A adolescente de 16 anos fuma crack desde os 12, quando começou a fumar com o então namorado.

Apesar de morar com a mãe e mais cinco irmãos no Parque Novo Mundo, periferia norte de São Paulo, ela passa a maior parte do tempo nas ruas com outros dependentes.

Patrícia já fez programas para manter o vício e, em maio de 2013, se internou no Hospital Lacan, em São Bernardo do Campo (SP), onde o governo do Estado de São Paulo mantém 30 leitos públicos para tratamento de dependência.

Na internação, ela descobriu que estava grávida e fugiu 20 dias depois de reclusão.

Voltou para as ruas, onde fumava até 30 pedras de crack por dia.

Mas em dezembro, com oito meses de gravidez, Patrícia buscou ajuda novamente: ela foi encaminhada ao Hospital Leonor Mendes de Barros, onde deu à luz o menino Neymar.

Localizado no Belenzinho (zona leste de São Paulo), o hospital é referência no atendimento a gestantes dependentes de crack. Entre 2010 e 2014, o número de dependentes grávidas atendidas na maternidade saltou de seis para 89.

“Vou dar muito carinho e amor para ele”, disse ela ao Periferia em Movimento, antes de receber alta e voltar para a rua sem o bebê no colo.

O caso de Patrícia ilustra a complexidade do tema em uma época em que se busca simplificar tudo isso. Apesar de o governo federal manter 50 leitos para mães acompanhadas dos filhos em comunidades terapêuticas, a questão vai além da internação.

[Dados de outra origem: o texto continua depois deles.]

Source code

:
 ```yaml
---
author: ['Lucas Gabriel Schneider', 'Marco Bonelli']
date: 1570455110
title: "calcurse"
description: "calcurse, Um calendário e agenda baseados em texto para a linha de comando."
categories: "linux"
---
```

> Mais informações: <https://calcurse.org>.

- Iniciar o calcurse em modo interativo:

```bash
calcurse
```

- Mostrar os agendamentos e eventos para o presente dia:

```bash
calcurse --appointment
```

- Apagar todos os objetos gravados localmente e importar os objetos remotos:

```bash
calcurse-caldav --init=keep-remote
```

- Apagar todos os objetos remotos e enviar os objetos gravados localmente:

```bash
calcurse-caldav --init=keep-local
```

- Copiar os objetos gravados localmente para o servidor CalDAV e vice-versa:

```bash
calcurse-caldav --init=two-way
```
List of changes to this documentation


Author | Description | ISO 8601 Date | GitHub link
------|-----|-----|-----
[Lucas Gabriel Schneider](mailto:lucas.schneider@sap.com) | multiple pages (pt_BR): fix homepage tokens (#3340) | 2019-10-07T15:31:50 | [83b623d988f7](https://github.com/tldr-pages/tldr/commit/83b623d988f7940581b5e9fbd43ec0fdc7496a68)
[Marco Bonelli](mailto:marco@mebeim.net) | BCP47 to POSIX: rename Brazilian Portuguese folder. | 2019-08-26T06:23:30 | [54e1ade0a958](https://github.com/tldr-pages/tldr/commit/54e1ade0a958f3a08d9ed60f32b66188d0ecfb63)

Quando se fala em pontos de consumo de crack e outras drogas – as chamadas “cracolândias” – , muitas vezes a ideia que se vêm à mente é de gente sem autocontrole e que precisa receber tutela do estado, mesmo contra sua própria vontade.

“Esses corpos que perambulam como imaginamos têm relações de afeto, circulam por outros lugares, têm outras vidas além dessa”, diz Paulo César Silva, assistente social no Centro de Atenção Psicossocial (CAPS) infantil da Capela do Socorro (extremo sul de São Paulo), o único existente para atender a uma população de 700 mil pessoas. “As pessoas se cuidam, se tocam, se olham no mesmo lugar onde usam crack”, continua.

Paulo denuncia que, em Parelheiros, existem 16 casas de recuperação e comunidades terapêuticas funcionando irregularmente – inclusive com casos de violência.

Ao mesmo tempo, no entorno do passa-rápido Rio Bonito (entre as avenidas Senador Teotônio Vilela e Atlântica) circulam em média 60 usuários e dependentes por dia.

“Tem inclusive uma mãe que está em situação de rua e drogadição há muito tempo, que tem seu ‘companheiro de rua’ também, mas que aos domingos seu marido [oficia] traz as crianças para vê-la”, aponta Paulo, que desenvolve com o CAPS Capela do Socorro um trabalho de abordagem desses frequentadores.

Vínculo

Para o psicanalista Jorge Broide, professor do curso de psicologia da Pontifícia Universidade de São Paulo (PUC-SP), o desafio dos agentes sociais é notar o que mantém um sujeito amarrado à vida.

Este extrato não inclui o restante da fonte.